* [WHAT IS REQUIRED]
Please repeat, unchanged, the lines at the top of the listing below, ending with the one that has "by Ian oodfellow".

* [PROVIDED MATERIAL]
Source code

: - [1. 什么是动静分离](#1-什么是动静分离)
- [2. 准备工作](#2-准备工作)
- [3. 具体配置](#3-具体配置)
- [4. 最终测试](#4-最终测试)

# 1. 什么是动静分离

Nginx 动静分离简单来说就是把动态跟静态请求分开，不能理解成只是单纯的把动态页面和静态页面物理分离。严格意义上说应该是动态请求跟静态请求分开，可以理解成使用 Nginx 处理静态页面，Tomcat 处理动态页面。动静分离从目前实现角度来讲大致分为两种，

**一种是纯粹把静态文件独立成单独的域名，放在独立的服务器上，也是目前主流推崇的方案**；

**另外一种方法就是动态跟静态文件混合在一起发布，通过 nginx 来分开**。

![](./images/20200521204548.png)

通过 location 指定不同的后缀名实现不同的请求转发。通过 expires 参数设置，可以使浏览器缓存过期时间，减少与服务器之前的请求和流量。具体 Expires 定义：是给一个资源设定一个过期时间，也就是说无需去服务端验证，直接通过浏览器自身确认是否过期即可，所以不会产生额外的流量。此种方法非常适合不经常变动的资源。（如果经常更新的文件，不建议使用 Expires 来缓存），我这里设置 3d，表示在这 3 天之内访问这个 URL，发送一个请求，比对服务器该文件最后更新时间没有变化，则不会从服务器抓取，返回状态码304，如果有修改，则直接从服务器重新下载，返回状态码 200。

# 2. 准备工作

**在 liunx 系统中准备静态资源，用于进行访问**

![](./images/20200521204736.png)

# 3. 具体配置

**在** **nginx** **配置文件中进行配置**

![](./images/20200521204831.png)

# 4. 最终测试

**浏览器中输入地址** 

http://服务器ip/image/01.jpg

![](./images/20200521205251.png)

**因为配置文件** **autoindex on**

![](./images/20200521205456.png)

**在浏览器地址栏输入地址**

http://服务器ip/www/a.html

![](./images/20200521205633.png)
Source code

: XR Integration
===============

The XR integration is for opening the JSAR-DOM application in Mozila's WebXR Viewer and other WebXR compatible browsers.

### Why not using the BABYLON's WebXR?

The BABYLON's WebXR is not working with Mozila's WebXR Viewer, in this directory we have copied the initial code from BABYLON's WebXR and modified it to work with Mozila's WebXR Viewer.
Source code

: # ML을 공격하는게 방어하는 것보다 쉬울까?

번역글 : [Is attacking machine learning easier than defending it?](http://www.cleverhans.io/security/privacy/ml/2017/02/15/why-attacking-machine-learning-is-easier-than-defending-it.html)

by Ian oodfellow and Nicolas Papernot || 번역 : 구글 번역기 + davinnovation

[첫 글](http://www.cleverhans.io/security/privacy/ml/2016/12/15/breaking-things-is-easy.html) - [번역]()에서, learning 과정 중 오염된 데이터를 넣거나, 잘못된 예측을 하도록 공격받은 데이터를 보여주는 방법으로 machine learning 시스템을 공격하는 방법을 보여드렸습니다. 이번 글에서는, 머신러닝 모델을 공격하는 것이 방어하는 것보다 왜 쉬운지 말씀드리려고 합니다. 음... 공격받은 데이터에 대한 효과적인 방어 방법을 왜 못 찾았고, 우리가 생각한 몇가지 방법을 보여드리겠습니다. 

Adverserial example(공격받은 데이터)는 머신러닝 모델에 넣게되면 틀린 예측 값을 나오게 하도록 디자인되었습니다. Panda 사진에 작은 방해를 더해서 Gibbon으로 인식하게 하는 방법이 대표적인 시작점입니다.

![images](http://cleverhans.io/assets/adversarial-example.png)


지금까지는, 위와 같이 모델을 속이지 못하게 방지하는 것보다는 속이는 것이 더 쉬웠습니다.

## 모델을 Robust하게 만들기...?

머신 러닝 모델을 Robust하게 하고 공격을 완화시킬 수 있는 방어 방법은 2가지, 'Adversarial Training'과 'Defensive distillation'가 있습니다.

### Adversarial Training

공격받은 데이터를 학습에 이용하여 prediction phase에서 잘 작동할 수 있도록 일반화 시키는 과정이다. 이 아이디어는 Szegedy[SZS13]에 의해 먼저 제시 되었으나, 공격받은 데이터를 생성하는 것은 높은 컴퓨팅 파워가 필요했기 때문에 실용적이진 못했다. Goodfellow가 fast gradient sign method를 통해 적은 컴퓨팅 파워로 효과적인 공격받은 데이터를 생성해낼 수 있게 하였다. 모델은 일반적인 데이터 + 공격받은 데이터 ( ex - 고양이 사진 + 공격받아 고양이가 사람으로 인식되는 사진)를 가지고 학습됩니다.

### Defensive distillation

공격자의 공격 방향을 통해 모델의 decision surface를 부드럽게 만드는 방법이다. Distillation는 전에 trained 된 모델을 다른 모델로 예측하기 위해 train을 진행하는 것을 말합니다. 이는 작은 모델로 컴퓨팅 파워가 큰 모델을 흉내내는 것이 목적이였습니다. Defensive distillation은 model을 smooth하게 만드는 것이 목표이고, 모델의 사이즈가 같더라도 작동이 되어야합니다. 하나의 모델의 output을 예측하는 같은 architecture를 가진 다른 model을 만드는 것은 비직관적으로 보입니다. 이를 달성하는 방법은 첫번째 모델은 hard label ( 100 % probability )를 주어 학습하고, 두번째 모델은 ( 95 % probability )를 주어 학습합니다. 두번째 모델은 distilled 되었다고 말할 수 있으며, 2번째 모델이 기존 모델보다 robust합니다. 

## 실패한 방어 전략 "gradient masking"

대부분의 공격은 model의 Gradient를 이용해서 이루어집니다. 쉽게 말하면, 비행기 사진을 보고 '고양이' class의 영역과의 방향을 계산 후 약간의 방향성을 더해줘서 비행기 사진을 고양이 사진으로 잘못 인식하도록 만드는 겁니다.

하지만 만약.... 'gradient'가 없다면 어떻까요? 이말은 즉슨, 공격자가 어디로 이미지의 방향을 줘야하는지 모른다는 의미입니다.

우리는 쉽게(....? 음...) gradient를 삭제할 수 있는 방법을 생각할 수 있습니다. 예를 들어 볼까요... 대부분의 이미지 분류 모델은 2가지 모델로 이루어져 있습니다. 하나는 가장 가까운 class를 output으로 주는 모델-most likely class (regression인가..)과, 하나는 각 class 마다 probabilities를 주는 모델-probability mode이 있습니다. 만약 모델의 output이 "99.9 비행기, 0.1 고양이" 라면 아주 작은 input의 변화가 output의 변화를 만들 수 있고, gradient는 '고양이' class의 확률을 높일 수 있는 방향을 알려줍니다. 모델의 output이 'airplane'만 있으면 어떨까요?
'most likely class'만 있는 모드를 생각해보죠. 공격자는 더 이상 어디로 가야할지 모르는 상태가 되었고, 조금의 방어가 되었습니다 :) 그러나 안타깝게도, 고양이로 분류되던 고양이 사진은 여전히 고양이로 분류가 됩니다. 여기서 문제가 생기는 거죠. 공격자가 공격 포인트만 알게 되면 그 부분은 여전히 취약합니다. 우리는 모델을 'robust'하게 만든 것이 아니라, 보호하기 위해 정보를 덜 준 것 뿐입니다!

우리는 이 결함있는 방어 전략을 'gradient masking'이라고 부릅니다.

* [REPLY]
Source code

: - [1. 什么是动静分离](#1-什么是动静分离)
- [2. 准备工作](#2-准备工作)
- [3. 具体配置](#3-具体配置)
- [4. 最终测试](#4-最终测试)

# 1. 什么是动静分离

Nginx 动静分离简单来说就是把动态跟静态请求分开，不能理解成只是单纯的把动态页面和静态页面物理分离。严格意义上说应该是动态请求跟静态请求分开，可以理解成使用 Nginx 处理静态页面，Tomcat 处理动态页面。动静分离从目前实现角度来讲大致分为两种，

**一种是纯粹把静态文件独立成单独的域名，放在独立的服务器上，也是目前主流推崇的方案**；

**另外一种方法就是动态跟静态文件混合在一起发布，通过 nginx 来分开**。

![](./images/20200521204548.png)

通过 location 指定不同的后缀名实现不同的请求转发。通过 expires 参数设置，可以使浏览器缓存过期时间，减少与服务器之前的请求和流量。具体 Expires 定义：是给一个资源设定一个过期时间，也就是说无需去服务端验证，直接通过浏览器自身确认是否过期即可，所以不会产生额外的流量。此种方法非常适合不经常变动的资源。（如果经常更新的文件，不建议使用 Expires 来缓存），我这里设置 3d，表示在这 3 天之内访问这个 URL，发送一个请求，比对服务器该文件最后更新时间没有变化，则不会从服务器抓取，返回状态码304，如果有修改，则直接从服务器重新下载，返回状态码 200。

# 2. 准备工作

**在 liunx 系统中准备静态资源，用于进行访问**

![](./images/20200521204736.png)

# 3. 具体配置

**在** **nginx** **配置文件中进行配置**

![](./images/20200521204831.png)

# 4. 最终测试

**浏览器中输入地址** 

http://服务器ip/image/01.jpg

![](./images/20200521205251.png)

**因为配置文件** **autoindex on**

![](./images/20200521205456.png)

**在浏览器地址栏输入地址**

http://服务器ip/www/a.html

![](./images/20200521205633.png)
Source code

: XR Integration
===============

The XR integration is for opening the JSAR-DOM application in Mozila's WebXR Viewer and other WebXR compatible browsers.

### Why not using the BABYLON's WebXR?

The BABYLON's WebXR is not working with Mozila's WebXR Viewer, in this directory we have copied the initial code from BABYLON's WebXR and modified it to work with Mozila's WebXR Viewer.
Source code

: # ML을 공격하는게 방어하는 것보다 쉬울까?

번역글 : [Is attacking machine learning easier than defending it?](http://www.cleverhans.io/security/privacy/ml/2017/02/15/why-attacking-machine-learning-is-easier-than-defending-it.html)

by Ian oodfellow and Nicolas Papernot || 번역 : 구글 번역기 + davinnovation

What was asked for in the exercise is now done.